Mr. Brewster, a Canadian journalist who regularly reported from Afghanistan, then proceeds to yank away the propaganda cover. His book is an attempt to set the record straight – straighter at least than we’ve seen up to now. On war, governments everywhere tend to engage in sugar-coating. With Mr. Brewster’s riveting, close-up reportage, we discover the extraordinary extent of that sugar-coating.
It was the Liberals who initially took Canada into the Afghan war. In Mr. Brewster’s book, we find out via briefing notes from their time in office that we got into it for the most tawdry of reasons. It was essentially because we had to appease the Americans for not having joined hands with them in their fraudulently conceived war in Iraq.
In Afghanistan, we find out that our politicians made the classic chest-pounding mistake of overestimating their chance of success. Peter MacKay, who served as both foreign and defence minister, tells the author: “I don’t think there was true recognition of just how difficult it was going to be to turn back the wave of insurgency.”
In other words, if the Harper Conservatives knew the history of Afghanistan, they hadn’t learned much from it. Their political heart was set on military glory. “The Liberals had medicare and the CPP,” an insider tells Mr. Brewster. “We chose the military.” For Prime Minister Stephen Harper, it was “ideological,” another insider says. It was damn the torpedoes, full speed ahead. There’d be no cutting and running.
When it was clear the war rationale of fighting terrorism wasn’t working, we find out how the Conservatives decided to try to sell the war on the basis of it being a humanitarian mission. We discover how that effort was badly misguided. It was focused on what, for the Afghans, weren’t top priorities: things such as schools, polio vaccinations, women’s rights, toys for boys and girls. But “in surveys stretching back to 2007,” Mr. Brewster reports, “Afghans clearly listed their biggest concerns as unemployment, an absence of electricity and high prices.”
He adds: “When you drilled down into the numbers, you saw that almost everything we were doing for them was tailored to our tastes.” Issues such as education and health care were “easily understandable to people back home and, most important, politically sellable to a public that had already turned away from the war in droves.”
The Brewster account of the war, vivid, fast-paced and seductively written, finds the author looking and hoping for encouraging signs but usually coming up empty. He moves back and forth from the flames of Kandahar to the war coverage in Ottawa. We get a blow-by-blow exposition of the Conservatives’ paranoia over allegations they turned over captives to Afghan authorities for torture. Mr. Brewster finds “a hypersensitive, über-secret government and bureaucracy gone wild.”

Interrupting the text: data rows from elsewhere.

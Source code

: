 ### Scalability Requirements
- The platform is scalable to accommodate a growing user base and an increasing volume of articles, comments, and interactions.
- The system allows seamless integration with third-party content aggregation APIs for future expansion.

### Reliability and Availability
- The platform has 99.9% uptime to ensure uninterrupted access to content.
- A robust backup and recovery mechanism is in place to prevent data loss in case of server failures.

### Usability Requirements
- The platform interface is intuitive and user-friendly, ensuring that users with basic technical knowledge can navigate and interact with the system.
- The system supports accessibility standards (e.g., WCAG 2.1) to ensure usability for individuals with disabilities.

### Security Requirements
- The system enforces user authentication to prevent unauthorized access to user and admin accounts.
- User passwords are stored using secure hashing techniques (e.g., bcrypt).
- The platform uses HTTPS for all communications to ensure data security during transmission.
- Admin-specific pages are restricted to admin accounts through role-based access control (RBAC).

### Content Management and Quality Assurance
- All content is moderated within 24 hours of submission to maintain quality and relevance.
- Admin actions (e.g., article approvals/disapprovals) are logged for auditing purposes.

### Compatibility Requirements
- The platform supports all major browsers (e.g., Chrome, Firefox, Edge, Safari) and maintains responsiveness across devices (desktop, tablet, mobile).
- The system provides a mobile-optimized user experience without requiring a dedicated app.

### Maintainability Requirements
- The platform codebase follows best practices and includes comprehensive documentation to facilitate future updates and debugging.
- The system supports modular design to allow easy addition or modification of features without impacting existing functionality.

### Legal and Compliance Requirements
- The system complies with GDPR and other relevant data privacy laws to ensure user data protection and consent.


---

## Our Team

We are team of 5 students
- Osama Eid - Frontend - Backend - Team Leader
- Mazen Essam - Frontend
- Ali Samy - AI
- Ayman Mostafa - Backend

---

Canadian soldiers were fighting their best fight. But based on dozens of examples in The Savage War, the impression is that all the politicians and bureaucrats cared about was the political impact. The amount of infighting over whether returning bodies should be accorded media coverage was just one extraordinary instance. In Kandahar, journalists such as Mr. Brewster were repeatedly offered bogus feel-good war stories to sell back home. They were often berated by military commanders for not writing more positive stuff.
There were the vile put-downs of NDP leader Jack Layton and others who saw the lack of progress and the deaths and who wanted an early withdrawal. They were pilloried for being unpatriotic. But as Mr. Layton told the author, “Patriotism involves trying to make sure your country is doing the right thing.”
The fighting for Canadians in Afghanistan is over now. Only peacekeepers and trainers remain. What also remains is a lot of spin to the effect that our mission succeeded. In The Savage War, there’s a far different story.